Notwithstanding the need to further consider the sharing of the assimilative capacity between the two sides, we will, in support of the policy commitment recently given by the Chief Executive with regard to Deep Bay1 , press ahead with a series of programmes/actions to reduce pollution load from the Hong Kong side and to move towards the goal of meeting the assimilative capacity of Deep Bay. These programmes/actions include :
 

(a) Implement the works programme of the Yuen Long/Kam Tin Sewerage Master Plan (SMP) as mentioned in paragraph 11. Target completion date of the works is around 2003.
(b) Implement the works programme of the Review of the Yuen Long/Kam Tin Sewerage and Sewage Treatment Requirements as mentioned in paragraph 11. The Consultancy Study is still on-going and is expected to be completed later this year. Tentatively, construction works under this review would be complete by 2008.
(c) Construct a second outfall at Urmston Road if required. At present, the NWNT Effluent Export System comprises of a single outfall at Urmston Road whilst a drainage reserve is allowed for a second outfall. A review will be conducted to confirm the need to construct this second outfall. It is expected that majority of the domestic, commercial and industrial wastewater generated in the North West New Territories would be exported from Deep Bay upon completion of items (a) to (c).
(d) Implement the works programme of the North District SMP as mentioned in paragraph 10.
(e) Conduct a study to review the North District SMP. The SMP will be reviewed to handle increase in flow due to the rapid development projected for North District, and to determine a route to export effluent away from Deep Bay as mentioned in paragraph 14.
(f) Implement the works programme of the proposed North District SMP Review. This is subject to the results of item (e) and no programme is available at this stage. It is expected that the majority of the domestic, commercial and industrial wastewater generated in the North East New Territories would be exported from Deep Bay upon completion of items (d) to (f).
(g) Several options were put forward in the Deep Bay Study to reduce livestock waste from large pig farms that are currently adopting wet muck out systems. These options would be considered for further reducing livestock waste loads as mentioned in paragraph 15.

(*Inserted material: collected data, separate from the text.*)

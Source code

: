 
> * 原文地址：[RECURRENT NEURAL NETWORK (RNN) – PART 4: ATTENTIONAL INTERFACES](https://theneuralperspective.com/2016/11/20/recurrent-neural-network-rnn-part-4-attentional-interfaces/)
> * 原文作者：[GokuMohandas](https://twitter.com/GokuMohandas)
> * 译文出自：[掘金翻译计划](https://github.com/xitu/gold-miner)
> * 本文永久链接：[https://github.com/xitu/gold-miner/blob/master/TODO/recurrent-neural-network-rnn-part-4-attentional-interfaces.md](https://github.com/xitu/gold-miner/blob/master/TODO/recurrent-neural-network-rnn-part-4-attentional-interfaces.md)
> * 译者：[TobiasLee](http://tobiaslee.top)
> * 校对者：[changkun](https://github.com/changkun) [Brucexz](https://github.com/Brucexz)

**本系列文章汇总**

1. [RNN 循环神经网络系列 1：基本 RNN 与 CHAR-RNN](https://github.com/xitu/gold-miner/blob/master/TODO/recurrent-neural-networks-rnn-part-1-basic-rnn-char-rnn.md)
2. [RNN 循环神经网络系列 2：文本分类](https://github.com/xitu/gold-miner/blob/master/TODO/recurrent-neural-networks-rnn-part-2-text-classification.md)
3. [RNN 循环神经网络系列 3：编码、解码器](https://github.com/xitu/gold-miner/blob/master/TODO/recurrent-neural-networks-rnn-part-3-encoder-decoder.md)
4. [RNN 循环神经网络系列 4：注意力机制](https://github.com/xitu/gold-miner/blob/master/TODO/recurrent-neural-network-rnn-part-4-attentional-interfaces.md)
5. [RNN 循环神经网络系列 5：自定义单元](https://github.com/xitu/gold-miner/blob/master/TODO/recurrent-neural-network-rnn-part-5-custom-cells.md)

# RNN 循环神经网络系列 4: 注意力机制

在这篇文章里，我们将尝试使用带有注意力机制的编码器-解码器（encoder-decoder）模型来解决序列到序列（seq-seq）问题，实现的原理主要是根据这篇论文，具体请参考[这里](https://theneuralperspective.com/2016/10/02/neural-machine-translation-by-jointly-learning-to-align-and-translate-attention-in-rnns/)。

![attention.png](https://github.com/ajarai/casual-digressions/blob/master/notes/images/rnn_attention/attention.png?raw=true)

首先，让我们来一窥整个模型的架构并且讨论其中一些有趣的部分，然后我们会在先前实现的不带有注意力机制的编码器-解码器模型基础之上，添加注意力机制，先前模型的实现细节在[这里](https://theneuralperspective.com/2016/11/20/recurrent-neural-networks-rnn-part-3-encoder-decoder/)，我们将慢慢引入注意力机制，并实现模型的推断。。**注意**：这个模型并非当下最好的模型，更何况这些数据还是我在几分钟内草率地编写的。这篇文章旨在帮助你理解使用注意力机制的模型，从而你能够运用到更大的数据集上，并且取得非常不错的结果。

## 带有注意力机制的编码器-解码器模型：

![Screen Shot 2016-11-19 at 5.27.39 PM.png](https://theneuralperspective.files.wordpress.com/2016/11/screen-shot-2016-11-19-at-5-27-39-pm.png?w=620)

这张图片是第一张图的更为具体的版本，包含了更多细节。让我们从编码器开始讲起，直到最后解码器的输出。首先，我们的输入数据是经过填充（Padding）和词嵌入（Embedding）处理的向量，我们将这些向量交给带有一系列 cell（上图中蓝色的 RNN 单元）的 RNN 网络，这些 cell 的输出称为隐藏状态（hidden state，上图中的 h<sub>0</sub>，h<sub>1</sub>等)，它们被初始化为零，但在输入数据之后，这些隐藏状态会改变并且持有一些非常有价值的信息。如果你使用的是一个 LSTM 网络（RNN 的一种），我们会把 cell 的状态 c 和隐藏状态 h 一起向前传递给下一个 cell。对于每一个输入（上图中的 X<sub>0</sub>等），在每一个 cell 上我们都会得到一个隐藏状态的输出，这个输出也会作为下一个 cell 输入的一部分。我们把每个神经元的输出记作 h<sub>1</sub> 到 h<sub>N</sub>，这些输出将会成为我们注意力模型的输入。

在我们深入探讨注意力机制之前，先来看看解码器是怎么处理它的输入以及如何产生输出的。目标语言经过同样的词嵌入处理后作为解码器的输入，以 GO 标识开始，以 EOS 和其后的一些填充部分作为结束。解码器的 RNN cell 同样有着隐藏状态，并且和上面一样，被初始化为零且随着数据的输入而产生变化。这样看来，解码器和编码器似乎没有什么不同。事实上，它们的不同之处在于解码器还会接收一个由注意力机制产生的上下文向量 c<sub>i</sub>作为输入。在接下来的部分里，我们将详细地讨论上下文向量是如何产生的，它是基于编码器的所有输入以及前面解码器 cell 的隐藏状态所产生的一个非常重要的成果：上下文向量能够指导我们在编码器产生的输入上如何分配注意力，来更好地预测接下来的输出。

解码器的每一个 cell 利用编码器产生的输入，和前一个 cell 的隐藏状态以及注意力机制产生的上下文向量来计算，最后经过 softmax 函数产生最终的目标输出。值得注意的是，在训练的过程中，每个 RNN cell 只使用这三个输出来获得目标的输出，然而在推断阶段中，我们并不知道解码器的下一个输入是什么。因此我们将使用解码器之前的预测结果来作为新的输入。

Some of these programmes are ongoing while some are still at an early conceptual stage. It is anticipated that the target completion date for all the actions above is around 2013.

Environmental Protection Department
December 1998


1  In the Policy Objectives booklet on "Improve Our Urban, Rural & Marine Environment" pertaining to the 1998 Policy Address exercise, the HKSAR government has taken forward an initiative "to develop a comprehensive programme of capital works to upgrade the sewerage infrastructure to remove sewage out of Deep Bay".